Why "Helping" Is the New "Selling" for Businesses
SCOTTSDALE, Ariz.—When companies make an effort to help their customers and provide a true utility, the results can be reflected in revenue.
During a presentation today at InfusionCon, Infusionsoft's annual user conference, Jay Baer, author of The NOW Revolution and president of social media and content strategy firm Convince & Convert, said that companies that focus on providing a "Youtility" to customers will be the ones that succeed.
Citing statistics from a Google study, Baer said that in 2010, the average consumer sought information from 5.3 sources before making a purchase. A year later, the number had increased to 10.4 sources. This indicated to Baer that "we need more information because we have more information" at arm's reach due to mobile devices and social media. This means the bar has been set high and customers expect companies to provide them with insightful and actionable information.
"Historically, we created relationships and loyalty with people, but now we're creating relationships and loyalty with information," Baer said, which is having a "huge impact on sales." The Marketing Leadership Council found that customers come into contact with sales reps after 60 percent of a B2B purchase decision has already been made.
Companies must provide a utility and platform for their purpose, which can be but is not limited to social media outreach, video, mobile app development, and content marketing. To begin to compete with consumers' fragmented attention, companies must supply a steady flow of information to build credibility with customers, he argued.
One company that has experimented with a strategy to "help" rather than "sell" is Hilton Worldwide, which offers social media fans and followers useful information that, at times, has nothing to do with its brand or hotels, Baer said.

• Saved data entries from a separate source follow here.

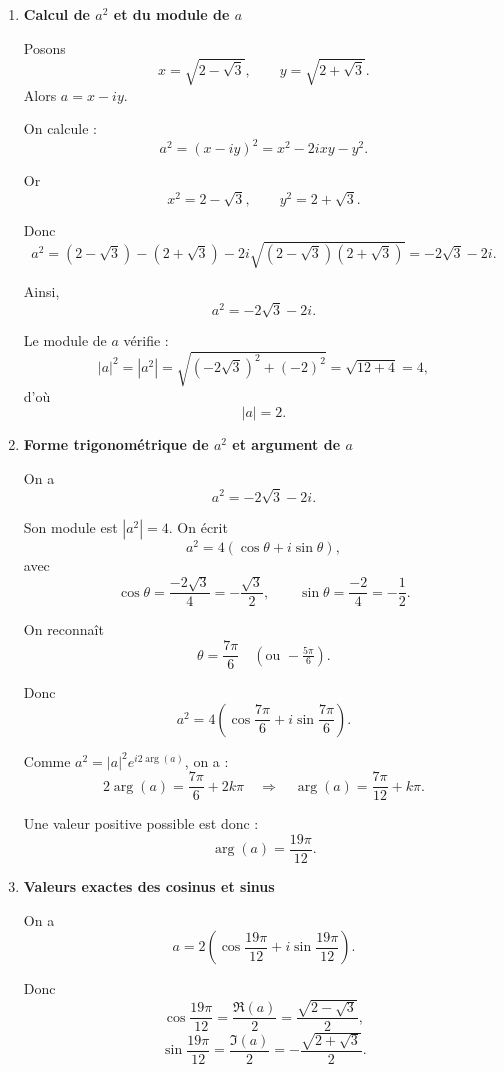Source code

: \documentclass[12pt,a4paper]{article}
\begin{document}
\begin{enumerate}
    \item \textbf{Calcul de $a^2$ et du module de $a$}

    Posons 
    \[
    x = \sqrt{2 - \sqrt{3}}, \qquad y = \sqrt{2 + \sqrt{3}}.
    \]
    Alors $a = x - iy$.

    On calcule :
    \[
    a^2 = (x - iy)^2 = x^2 - 2ixy - y^2.
    \]

    Or
    \[
    x^2 = 2 - \sqrt{3}, \qquad y^2 = 2 + \sqrt{3}.
    \]

    Donc
    \[
    a^2 = (2 - \sqrt{3}) - (2 + \sqrt{3}) - 2i\sqrt{(2-\sqrt3)(2+\sqrt3)}
    = -2\sqrt{3} - 2i.
    \]

    Ainsi,
    \[
    \boxed{a^2 = -2\sqrt{3} - 2i.}
    \]

    Le module de $a$ vérifie :
    \[
    |a|^2 = |a^2| = \sqrt{(-2\sqrt3)^2 + (-2)^2} = \sqrt{12 + 4} = 4,
    \]
    d'où
    \[
    \boxed{|a| = 2.}
    \]

    \item \textbf{Forme trigonométrique de $a^2$ et argument de $a$}

    On a
    \[
    a^2 = -2\sqrt{3} - 2i.
    \]

    Son module est $|a^2| = 4$. On écrit
    \[
    a^2 = 4(\cos\theta + i\sin\theta),
    \]
    avec
    \[
    \cos\theta = \frac{-2\sqrt3}{4} = -\frac{\sqrt3}{2}, 
    \qquad
    \sin\theta = \frac{-2}{4} = -\frac{1}{2}.
    \]

    On reconnaît
    \[
    \theta = \frac{7\pi}{6} \quad (\text{ou } -\tfrac{5\pi}{6}).
    \]

    Donc
    \[
    \boxed{a^2 = 4\left(\cos\frac{7\pi}{6} + i\sin\frac{7\pi}{6}\right).}
    \]

    Comme $a^2 = |a|^2 e^{i2\arg(a)}$, on a :
    \[
    2\arg(a) = \frac{7\pi}{6} + 2k\pi
    \quad\Rightarrow\quad
    \arg(a) = \frac{7\pi}{12} + k\pi.
    \]

    Une valeur positive possible est donc :
    \[
    \boxed{\arg(a) = \frac{19\pi}{12}.}
    \]

    \item \textbf{Valeurs exactes des cosinus et sinus}

    On a 
    \[
    a = 2\left(\cos\frac{19\pi}{12} + i\sin\frac{19\pi}{12}\right).
    \]

    Donc
    \[
    \cos\frac{19\pi}{12} = \frac{\Re(a)}{2} = \frac{\sqrt{2-\sqrt3}}{2}, 
    \]
    \[
    \sin\frac{19\pi}{12} = \frac{\Im(a)}{2} = -\frac{\sqrt{2+\sqrt3}}{2}.
    \]


\end{enumerate}
\end{document}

Through its Hilton Suggests program, anyone who is looking for a travel suggestion can get a restaurant recommendation or the like from a dedicated team of Hilton representatives. This type of marketing can help reinforce in a customer's or prospective customer's mind that this is a brand they can trust, which Baer said is a key strategy for success.

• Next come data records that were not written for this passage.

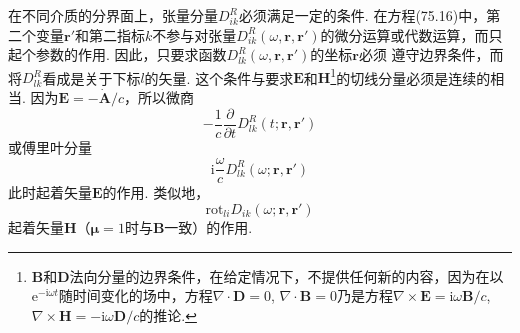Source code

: 在不同介质的分界面上，张量分量$D_{ik}^{R}$必须满足一定的条件. 在方程(75.16)中，第二个变量$\bm{r}'$和第二指标$k$不参与对张量$D_{ik}^{R}(\omega,\bm{r},\bm{r}')$的微分运算或代数运算，而只起个参数的作用. 因此，只要求函数$D_{lk}^{R}(\omega,\bm{r},\bm{r}')$的坐标$\bm{r}$必须
遵守边界条件，而将$D_{lk}^{R}$看成是关于下标$l$的矢量. 这个条件与要求$\bm{E}$和$\bm{H}$\footnote{$\bm{B}$和$\bm{D}$法向分量的边界条件，在给定情况下，不提供任何新的内容，因为在以$\mathrm{e}^{-\mathrm{i}\omega t}$随时间变化的场中，方程$\nabla\cdot\bm{D}=0$, $\nabla\cdot\bm{B}=0$乃是方程$\nabla\times\bm{E}=\mathrm{i}\omega\bm{B}/c$, $\nabla\times\bm{H}=-\mathrm{i}\omega\bm{D}/c$的推论.}的切线分量必须是连续的相当. 因为$\bm{E}=-\dot{\bm{A}}/c$，所以微商
\begin{equation*}
-\frac{1}{c}\frac{\partial}{\partial t}D_{lk}^{R}(t;\bm{r},\bm{r}')
\end{equation*}
或傅里叶分量
\begin{equation}
\mathrm{i}\frac{\omega}{c}D_{lk}^{R}(\omega;\bm{r},\bm{r}')
\end{equation}
此时起着矢量$\bm{E}$的作用. 类似地，
\begin{equation}
\mathrm{rot}_{li}D_{ik}(\omega;\bm{r},\bm{r}')
\end{equation}
起着矢量$\bm{H}$（$\bm{\mu}=1$时与$\bm{B}$一致）的作用.

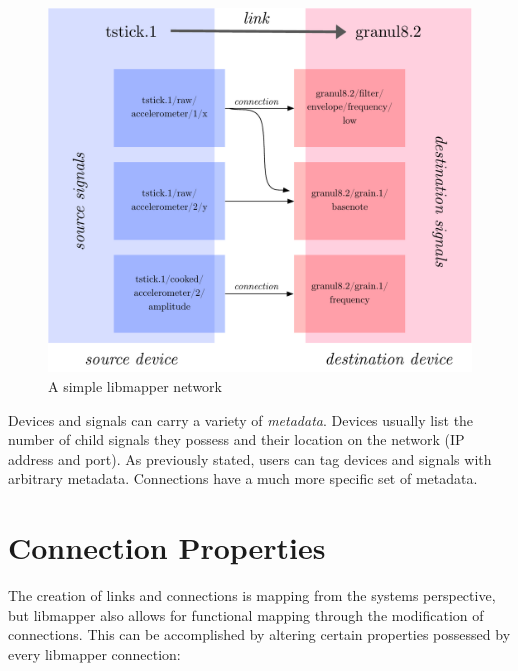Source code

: \begin{figure}[!ht]
\centering
	\includegraphics[width=\textwidth]{figures/libmapper_devices}
\caption{A simple libmapper network}
\label{fig:libmapper_devices}
\end{figure}

Devices and signals can carry a variety of \emph{metadata}. Devices usually list the number of child signals they possess and their location on the network (IP address and port). As previously stated, users can tag devices and signals with arbitrary metadata. Connections have a much more specific set of metadata.


	\section{Connection Properties} %
	\label{sec:connection_properties}

The creation of links and connections is mapping from the systems perspective, but libmapper also allows for functional mapping through the modification of connections. This can be accomplished by altering certain properties possessed by every libmapper connection:

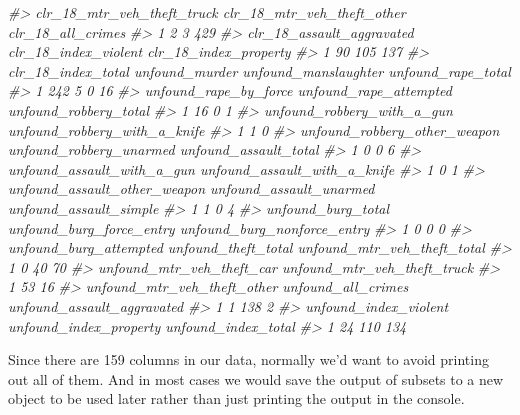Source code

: \documentclass[
  12pt,
]{book}
\newenvironment{Shaded}{\begin{snugshade}}{\end{snugshade}}
\newcommand{\CommentTok}[1]{\textcolor[rgb]{0.56,0.35,0.01}{\textit{#1}}}
\begin{document}
\begin{Shaded}
\begin{Highlighting}[]
\CommentTok{\#>   clr\_18\_mtr\_veh\_theft\_truck clr\_18\_mtr\_veh\_theft\_other clr\_18\_all\_crimes}
\CommentTok{\#> 1                          2                          3               429}
\CommentTok{\#>   clr\_18\_assault\_aggravated clr\_18\_index\_violent clr\_18\_index\_property}
\CommentTok{\#> 1                        90                  105                   137}
\CommentTok{\#>   clr\_18\_index\_total unfound\_murder unfound\_manslaughter unfound\_rape\_total}
\CommentTok{\#> 1                242              5                    0                 16}
\CommentTok{\#>   unfound\_rape\_by\_force unfound\_rape\_attempted unfound\_robbery\_total}
\CommentTok{\#> 1                    16                      0                     1}
\CommentTok{\#>   unfound\_robbery\_with\_a\_gun unfound\_robbery\_with\_a\_knife}
\CommentTok{\#> 1                          1                            0}
\CommentTok{\#>   unfound\_robbery\_other\_weapon unfound\_robbery\_unarmed unfound\_assault\_total}
\CommentTok{\#> 1                            0                       0                     6}
\CommentTok{\#>   unfound\_assault\_with\_a\_gun unfound\_assault\_with\_a\_knife}
\CommentTok{\#> 1                          0                            1}
\CommentTok{\#>   unfound\_assault\_other\_weapon unfound\_assault\_unarmed unfound\_assault\_simple}
\CommentTok{\#> 1                            1                       0                      4}
\CommentTok{\#>   unfound\_burg\_total unfound\_burg\_force\_entry unfound\_burg\_nonforce\_entry}
\CommentTok{\#> 1                  0                        0                           0}
\CommentTok{\#>   unfound\_burg\_attempted unfound\_theft\_total unfound\_mtr\_veh\_theft\_total}
\CommentTok{\#> 1                      0                  40                          70}
\CommentTok{\#>   unfound\_mtr\_veh\_theft\_car unfound\_mtr\_veh\_theft\_truck}
\CommentTok{\#> 1                        53                          16}
\CommentTok{\#>   unfound\_mtr\_veh\_theft\_other unfound\_all\_crimes unfound\_assault\_aggravated}
\CommentTok{\#> 1                           1                138                          2}
\CommentTok{\#>   unfound\_index\_violent unfound\_index\_property unfound\_index\_total}
\CommentTok{\#> 1                    24                    110                 134}
\end{Highlighting}
\end{Shaded}

Since there are 159 columns in our data, normally we'd want to avoid printing out all of them. And in most cases we would save the output of subsets to a new object to be used later rather than just printing the output in the console.
\end{document}

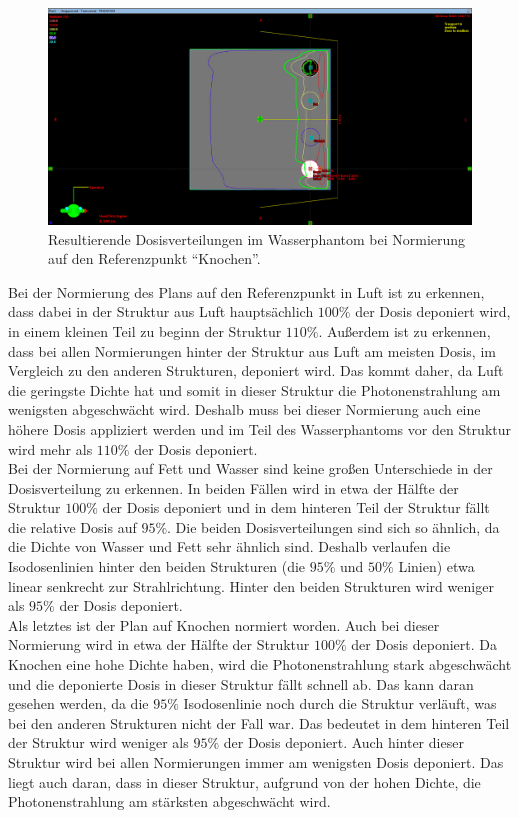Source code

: \begin{figure}[H]
  \centering
  \includegraphics[width=\textwidth]{../../Wasserphantom Bilder/Aufgabe3.1_ReferenzKnochen.png}
  \caption{Resultierende Dosisverteilungen im Wasserphantom bei Normierung auf den Referenzpunkt \enquote{Knochen}.}
  \label{abb:3.1Knochen}
\end{figure}

Bei der Normierung des Plans auf den Referenzpunkt in Luft ist zu erkennen,
dass dabei in der Struktur aus Luft hauptsächlich $100\%$ der Dosis deponiert
wird, in einem kleinen Teil zu beginn der Struktur $110\%$. Außerdem
ist zu erkennen, dass bei allen Normierungen hinter der Struktur aus Luft
am meisten Dosis, im Vergleich zu den anderen Strukturen, deponiert wird.
Das kommt daher, da Luft die geringste Dichte hat und somit in dieser
Struktur die Photonenstrahlung am wenigsten abgeschwächt wird.
Deshalb muss bei dieser Normierung auch eine höhere Dosis appliziert werden
und im Teil des Wasserphantoms vor den Struktur wird mehr als $110\%$ der
Dosis deponiert.\\

Bei der Normierung auf Fett und Wasser sind keine großen Unterschiede
in der Dosisverteilung zu erkennen. In beiden Fällen wird in etwa der
Hälfte der Struktur $100\%$ der Dosis deponiert und in dem hinteren Teil
der Struktur fällt die relative Dosis auf $95\%$. Die beiden Dosisverteilungen
sind sich so ähnlich, da die Dichte von Wasser und Fett sehr ähnlich sind.
Deshalb verlaufen die Isodosenlinien hinter den beiden Strukturen
(die $95\%$ und $50\%$ Linien) etwa linear senkrecht zur Strahlrichtung.
Hinter den beiden Strukturen wird weniger als $95\%$ der Dosis deponiert. \\

Als letztes ist der Plan auf Knochen normiert worden. Auch bei dieser
Normierung wird in etwa der Hälfte der Struktur $100\%$ der Dosis deponiert.
Da Knochen eine hohe Dichte haben, wird die Photonenstrahlung stark
abgeschwächt und die deponierte Dosis in dieser Struktur fällt schnell ab.
Das kann daran gesehen werden, da die $95\%$ Isodosenlinie noch durch die
Struktur verläuft, was bei den anderen Strukturen nicht der Fall war. Das
bedeutet in dem hinteren Teil der Struktur wird weniger als $95\%$
der Dosis deponiert. Auch hinter dieser Struktur wird bei allen Normierungen
immer am wenigsten Dosis deponiert. Das liegt auch daran, dass in dieser
Struktur, aufgrund von der hohen Dichte, die Photonenstrahlung am stärksten
abgeschwächt wird.\\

Another example of a company that embodies Baer's notion of "Youtility" is grocery chain Meijer, which deployed a mobile app, developed by Point Inside, that helps shoppers find the groceries they're looking for on an interactive store map. Meijer subsequently found that shoppers who used the app had 10 percent higher shopping basket volumes than those who didn't. The catalyst was eliminating the stress from the experience and providing real-time relevancy, Baer said.